__WHAT THIS TASK INVOLVES__
Only the lines with the string "服务状态" are needed; return each of them from the entries below.

__AVAILABLE DATA__

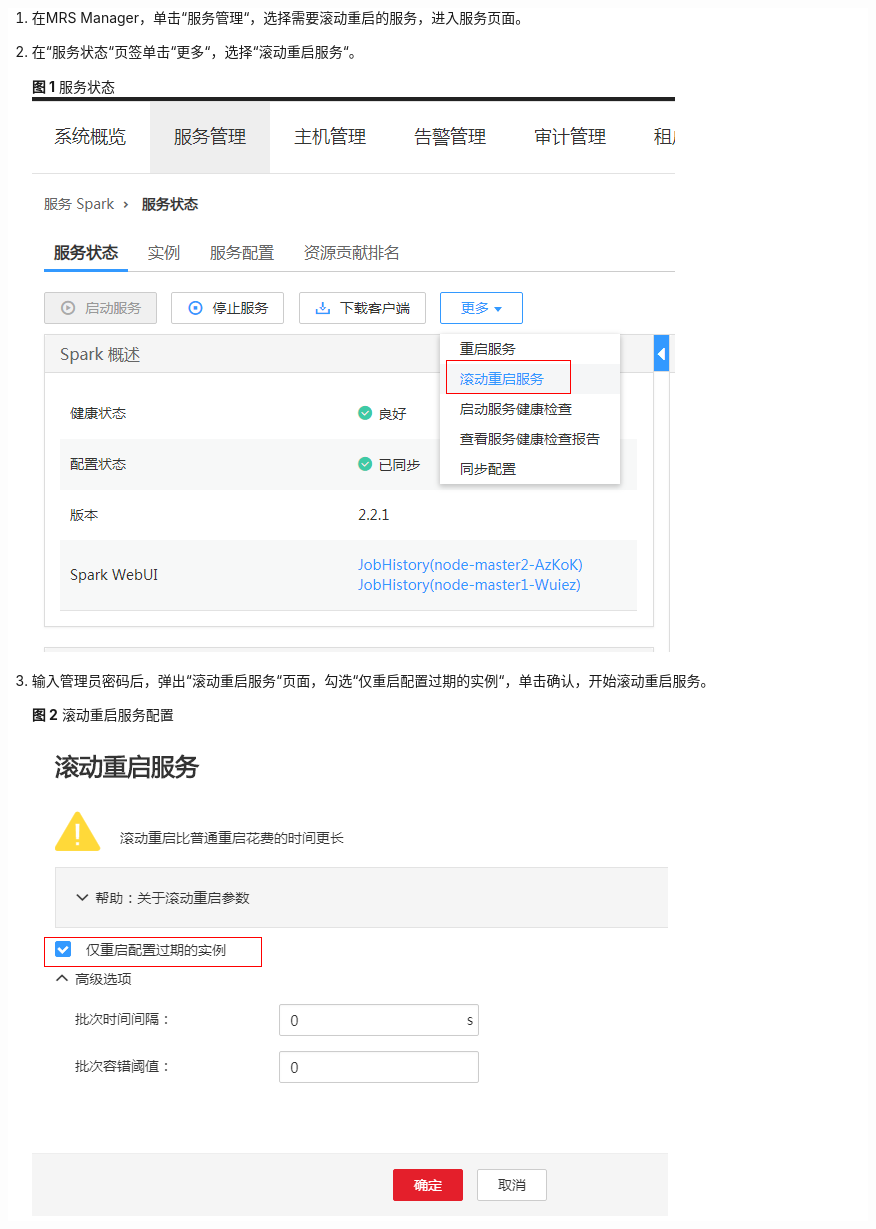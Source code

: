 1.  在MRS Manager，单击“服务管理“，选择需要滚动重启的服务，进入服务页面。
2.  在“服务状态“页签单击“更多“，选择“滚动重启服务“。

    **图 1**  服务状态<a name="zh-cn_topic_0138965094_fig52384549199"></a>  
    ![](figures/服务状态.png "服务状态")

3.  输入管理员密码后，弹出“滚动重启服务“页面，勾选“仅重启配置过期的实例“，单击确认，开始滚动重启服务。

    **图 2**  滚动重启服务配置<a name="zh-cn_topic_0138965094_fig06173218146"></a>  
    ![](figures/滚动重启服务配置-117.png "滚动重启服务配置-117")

==

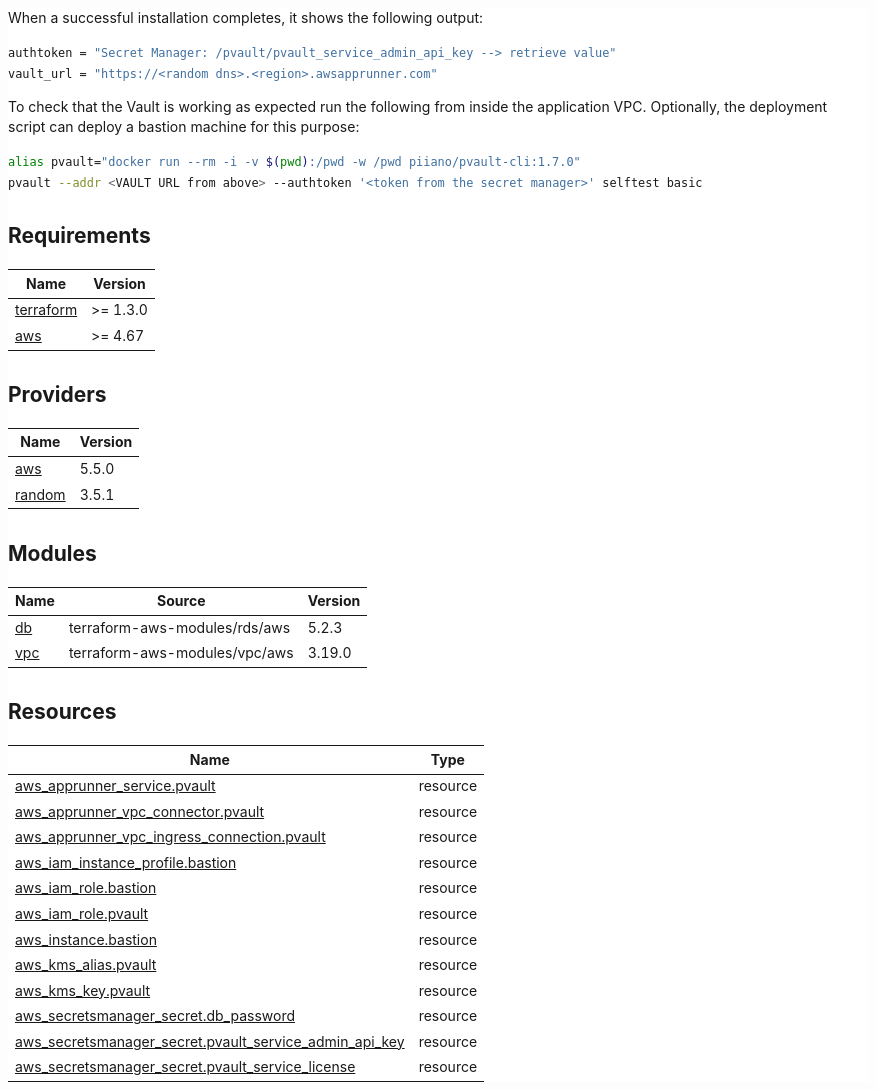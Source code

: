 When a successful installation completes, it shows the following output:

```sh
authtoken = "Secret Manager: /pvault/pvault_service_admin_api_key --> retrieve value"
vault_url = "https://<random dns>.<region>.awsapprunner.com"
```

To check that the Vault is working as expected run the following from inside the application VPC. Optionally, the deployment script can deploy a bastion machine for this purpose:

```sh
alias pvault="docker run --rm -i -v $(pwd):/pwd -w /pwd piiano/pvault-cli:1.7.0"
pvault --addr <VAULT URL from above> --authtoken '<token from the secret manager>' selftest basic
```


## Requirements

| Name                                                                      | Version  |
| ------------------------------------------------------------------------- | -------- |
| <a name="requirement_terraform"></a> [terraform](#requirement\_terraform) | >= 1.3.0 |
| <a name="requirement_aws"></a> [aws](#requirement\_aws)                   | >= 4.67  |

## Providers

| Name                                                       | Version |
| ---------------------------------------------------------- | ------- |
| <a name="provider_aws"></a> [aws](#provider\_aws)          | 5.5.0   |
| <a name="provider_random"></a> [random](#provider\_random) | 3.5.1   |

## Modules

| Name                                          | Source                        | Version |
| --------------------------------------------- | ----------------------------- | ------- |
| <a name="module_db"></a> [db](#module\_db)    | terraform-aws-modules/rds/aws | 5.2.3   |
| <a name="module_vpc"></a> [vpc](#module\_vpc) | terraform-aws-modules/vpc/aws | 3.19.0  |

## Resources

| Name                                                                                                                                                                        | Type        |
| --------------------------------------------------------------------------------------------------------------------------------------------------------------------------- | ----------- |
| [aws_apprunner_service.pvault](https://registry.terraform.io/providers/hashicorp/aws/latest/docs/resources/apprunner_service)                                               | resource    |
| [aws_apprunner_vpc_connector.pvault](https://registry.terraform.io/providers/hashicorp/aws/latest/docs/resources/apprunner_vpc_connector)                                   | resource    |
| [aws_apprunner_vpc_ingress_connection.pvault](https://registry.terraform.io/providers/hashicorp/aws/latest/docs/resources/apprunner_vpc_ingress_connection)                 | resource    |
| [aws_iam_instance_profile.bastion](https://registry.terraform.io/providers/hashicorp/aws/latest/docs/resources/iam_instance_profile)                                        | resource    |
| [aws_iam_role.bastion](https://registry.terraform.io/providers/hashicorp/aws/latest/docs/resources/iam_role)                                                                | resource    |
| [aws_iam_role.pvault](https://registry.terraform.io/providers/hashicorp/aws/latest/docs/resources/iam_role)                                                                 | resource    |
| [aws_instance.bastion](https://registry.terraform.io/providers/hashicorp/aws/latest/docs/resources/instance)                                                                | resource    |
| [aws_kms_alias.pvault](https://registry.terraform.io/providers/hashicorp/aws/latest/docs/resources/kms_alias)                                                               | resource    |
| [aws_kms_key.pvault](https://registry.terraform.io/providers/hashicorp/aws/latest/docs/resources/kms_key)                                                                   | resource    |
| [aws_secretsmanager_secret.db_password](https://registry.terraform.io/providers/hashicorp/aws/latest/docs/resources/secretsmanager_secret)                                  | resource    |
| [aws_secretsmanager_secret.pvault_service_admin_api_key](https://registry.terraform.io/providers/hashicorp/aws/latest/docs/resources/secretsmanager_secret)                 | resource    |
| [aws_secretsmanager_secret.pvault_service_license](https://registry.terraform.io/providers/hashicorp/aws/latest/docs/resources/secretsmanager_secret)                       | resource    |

* * *

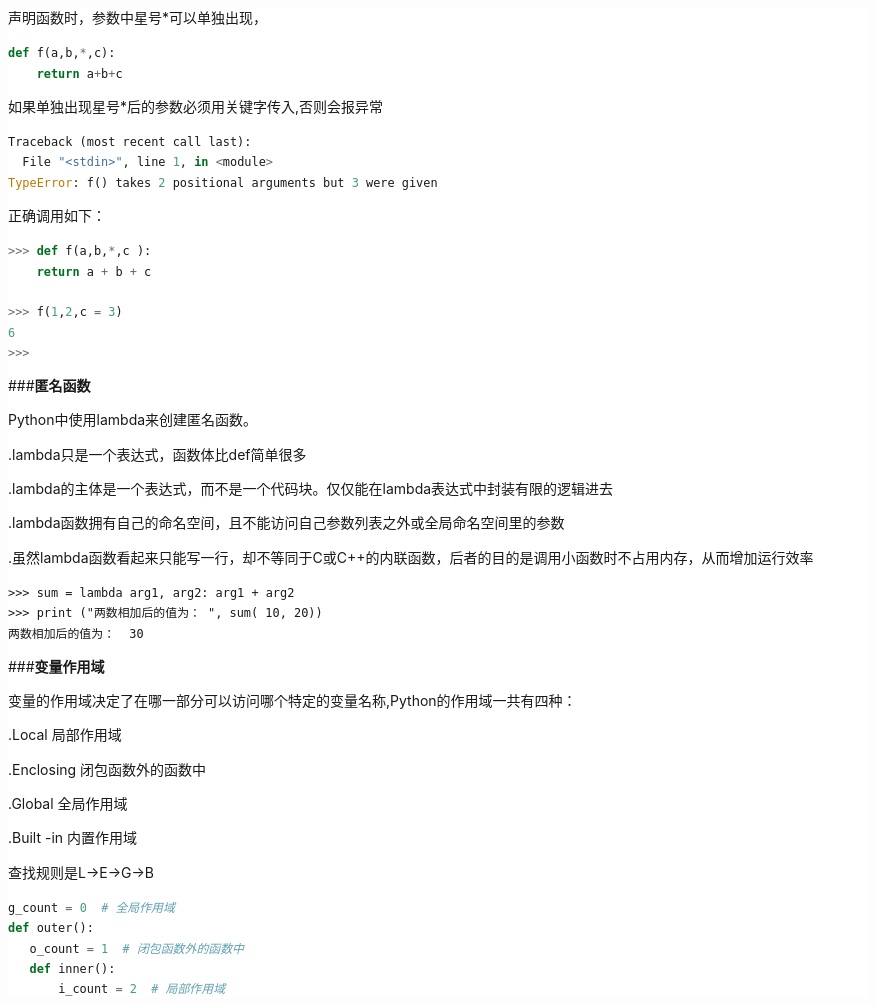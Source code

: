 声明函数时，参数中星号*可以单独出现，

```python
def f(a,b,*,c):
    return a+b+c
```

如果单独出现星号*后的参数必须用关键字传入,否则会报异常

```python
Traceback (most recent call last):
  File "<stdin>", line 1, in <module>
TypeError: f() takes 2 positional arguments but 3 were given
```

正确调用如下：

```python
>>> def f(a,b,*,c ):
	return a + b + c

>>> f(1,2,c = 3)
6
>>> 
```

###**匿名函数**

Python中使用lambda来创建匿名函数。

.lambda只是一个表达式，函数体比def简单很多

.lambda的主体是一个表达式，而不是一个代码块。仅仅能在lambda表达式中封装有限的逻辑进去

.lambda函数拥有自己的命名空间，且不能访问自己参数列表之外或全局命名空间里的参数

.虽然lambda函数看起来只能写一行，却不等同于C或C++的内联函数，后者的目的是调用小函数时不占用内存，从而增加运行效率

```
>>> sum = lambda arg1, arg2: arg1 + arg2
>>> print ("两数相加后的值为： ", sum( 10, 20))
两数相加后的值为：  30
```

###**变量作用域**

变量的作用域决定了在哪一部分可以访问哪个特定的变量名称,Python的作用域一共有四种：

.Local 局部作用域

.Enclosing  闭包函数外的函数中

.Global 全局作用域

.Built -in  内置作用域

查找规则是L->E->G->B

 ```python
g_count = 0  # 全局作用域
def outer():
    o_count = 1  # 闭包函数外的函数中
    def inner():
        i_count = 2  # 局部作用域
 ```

__EXERCISE RESPONSE__
2.  在“服务状态“页签单击“更多“，选择“滚动重启服务“。
    **图 1**  服务状态<a name="zh-cn_topic_0138965094_fig52384549199"></a>  
    ![](figures/服务状态.png "服务状态")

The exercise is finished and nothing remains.